Von den Jugendlichen selbst – nämlich aus der SMV – stammen weitere Ideen für Projekte, die sich mit Ökologie, Kulturlandschaft und regionaler Ernährung auseinandersetzen. So engagieren sich Schüler*innen aller Klassenstufen in einem „Öko-Shop“ und vermarkten Honig und Apfelsaft in und bei größeren Veranstaltungen auch außerhalb der Schule. Was sie ihren Kunden dabei immer auch noch mitgeben, ist ihre gewonnene Erfahrung, wie vielfältig und wichtig Streuobst für uns alle ist.

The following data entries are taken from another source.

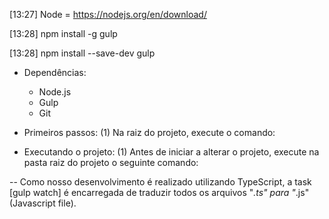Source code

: [13:27] Node = https://nodejs.org/en/download/

[13:28] npm install -g gulp

[13:28] npm install --save-dev gulp

- Dependências:
	+ Node.js
	+ Gulp
	+ Git

- Primeiros passos:
	(1) Na raiz do projeto, execute o comando: <npm install>

- Executando o projeto:
	(1) Antes de iniciar a alterar o projeto, execute na pasta raiz do projeto o seguinte comando: <gulp watch>


-- Como nosso desenvolvimento é realizado utilizando TypeScript, a task [gulp watch] é encarregada de traduzir
todos os arquivos "*.ts" para "*.js" (Javascript file).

Mit all diesen Aktivitäten lernen die Schüler*innen des GEG von klein auf, die Kulturbiotope ihrer Heimat zu schätzen. Sie erwerben konkrete Fähigkeiten zum Umgang damit und erarbeiten sich auf diese Weise ein Bewusstsein für die Bedeutung von Kulturlandschaft und einen reflektierten Heimatbegriff. Für dieses beispielhafte Projekt erhalten das Graf-Eberhard-Gymnasium Bad Urach und vor allem seine Schüler*innen den Jugend-Kulturlandschaftspreis 2020.

Kulturlandschaftspreis 2020

(von Nord nach Süd)

Familie Dieter Haag, 74670 Forchtenberg (Hohenlohekreis)

Mit Schafen und Ziegen die Vielfalt der Hohenloher Weinbaulandschaft erhalten

Schafe auf der Weide
Eine Herde vierbeiniger Kulturlandschaftspfleger bei der Arbeit. Für jede Weidefläche entwickelt Familie Haag ein spezielles Pflegekonzept (Foto: Dieter Haag)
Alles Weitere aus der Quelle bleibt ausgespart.